# Bodensee auf österreichischer/schweizer Seite



## Adl3r4ug3 (27. November 2008)

Hallo,

Nächstes Frühjahr werde ich an den Bodensee kommen. Und zwar über Pfingsten. Höchstwarscheinlich auf die österreichische oder schweizer Seite. 
In Deutschland habe ich den Fischereischein. 
Kann mir jemand sagen, was ich in Österreich oder in der Schweiz tun muss (und haben muss) um an eine 2-wöchige Angellizens für den Bodensee zu kommen?#:


----------



## Patrick_87 (28. November 2008)

*AW: Bodensee auf österreichischer/schweizer Seite*

http://www.velotours.net/html/angeln_am_bodensee.html  hier kannste alles nachlesen


----------



## Adl3r4ug3 (28. November 2008)

*AW: Bodensee auf österreichischer/schweizer Seite*

Danke, der Link hat mir sehr weiter geholfen. 
Interessant finde ich, dass man in der Schweiz: 
[...]einfache Angel[...]einem einfachen[...]einem festen Schwimmer [...]für jedermann frei. 
( Schweizer Jedermanns Recht ).

Aber da ich ehh mit Spinnern und Wobbler angeln werde, bringt mir das nichts.

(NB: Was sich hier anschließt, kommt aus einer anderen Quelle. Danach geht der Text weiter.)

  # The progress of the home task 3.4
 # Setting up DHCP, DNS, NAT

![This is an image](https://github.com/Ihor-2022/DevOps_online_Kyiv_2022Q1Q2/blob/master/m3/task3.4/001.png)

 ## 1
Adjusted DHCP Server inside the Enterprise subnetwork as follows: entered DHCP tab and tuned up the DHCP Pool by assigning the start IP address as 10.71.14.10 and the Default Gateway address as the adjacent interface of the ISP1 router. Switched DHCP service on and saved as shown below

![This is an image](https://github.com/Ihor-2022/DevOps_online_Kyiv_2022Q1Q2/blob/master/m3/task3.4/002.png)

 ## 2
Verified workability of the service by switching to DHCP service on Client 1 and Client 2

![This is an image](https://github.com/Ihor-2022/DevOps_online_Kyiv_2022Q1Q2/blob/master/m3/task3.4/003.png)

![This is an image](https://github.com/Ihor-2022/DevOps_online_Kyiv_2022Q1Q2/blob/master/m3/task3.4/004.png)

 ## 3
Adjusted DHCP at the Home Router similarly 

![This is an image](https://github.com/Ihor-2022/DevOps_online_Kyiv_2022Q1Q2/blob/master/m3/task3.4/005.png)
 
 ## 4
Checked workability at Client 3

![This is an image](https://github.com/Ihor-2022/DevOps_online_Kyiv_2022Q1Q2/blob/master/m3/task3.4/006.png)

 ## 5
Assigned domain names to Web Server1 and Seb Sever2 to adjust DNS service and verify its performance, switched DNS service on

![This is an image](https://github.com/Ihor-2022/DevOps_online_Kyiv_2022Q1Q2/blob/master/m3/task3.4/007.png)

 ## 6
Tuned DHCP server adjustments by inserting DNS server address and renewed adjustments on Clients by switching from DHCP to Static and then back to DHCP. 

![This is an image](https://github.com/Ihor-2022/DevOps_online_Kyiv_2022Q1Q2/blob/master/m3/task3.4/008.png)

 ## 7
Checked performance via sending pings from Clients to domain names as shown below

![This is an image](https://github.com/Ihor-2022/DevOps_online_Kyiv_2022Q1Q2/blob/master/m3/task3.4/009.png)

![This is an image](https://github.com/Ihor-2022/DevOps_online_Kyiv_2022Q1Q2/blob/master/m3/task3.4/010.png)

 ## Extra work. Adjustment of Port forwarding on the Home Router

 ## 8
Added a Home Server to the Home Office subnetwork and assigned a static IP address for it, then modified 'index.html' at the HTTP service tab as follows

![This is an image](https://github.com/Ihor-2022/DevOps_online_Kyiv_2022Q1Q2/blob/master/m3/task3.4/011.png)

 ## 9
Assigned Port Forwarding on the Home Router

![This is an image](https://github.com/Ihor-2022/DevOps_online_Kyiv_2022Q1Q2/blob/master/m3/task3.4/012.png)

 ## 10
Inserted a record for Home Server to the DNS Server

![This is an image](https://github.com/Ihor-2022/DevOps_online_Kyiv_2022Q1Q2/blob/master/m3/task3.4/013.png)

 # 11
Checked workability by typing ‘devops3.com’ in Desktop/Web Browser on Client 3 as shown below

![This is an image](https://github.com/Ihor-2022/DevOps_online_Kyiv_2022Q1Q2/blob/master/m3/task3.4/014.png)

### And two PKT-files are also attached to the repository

Aber mit meinem deutschen Fischereischein kann ich mir dann, dem Text zu folge, die Erlaubniss holen.

Hast du/hat jemand mir vielleicht einen Tipp, von wo und wie ich am besten auf Barsch angeln kann. Wie gesagt, ich werde höchstwarscheinlich auf die Schweizer oder Österreicher Seite gehen und von dort angeln. Ein Tipp auf deutschem Gebiet wäre auch super.


----------



## Walstipper (1. Dezember 2008)

*AW: Bodensee auf österreichischer/schweizer Seite*



Adl3r4ug3 schrieb:


> Danke, der Link hat mir sehr weiter geholfen.
> Interessant finde ich, dass man in der Schweiz:
> [...]einfache Angel[...]einem einfachen[...]einem festen Schwimmer [...]für jedermann frei.
> ( Schweizer Jedermanns Recht ).
> ...



Darf ich fragen, wie du mit deiner Idee eines längeren Angelurlaubs gerade auf den Bodensee gekommen bist? Kommst du dort überhaupt an ein Boot?


----------



## Adl3r4ug3 (1. Dezember 2008)

*AW: Bodensee auf österreichischer/schweizer Seite*



Walstipper schrieb:


> Darf ich fragen, wie du mit deiner Idee eines längeren Angelurlaubs gerade auf den Bodensee gekommen bist? Kommst du dort überhaupt an ein Boot?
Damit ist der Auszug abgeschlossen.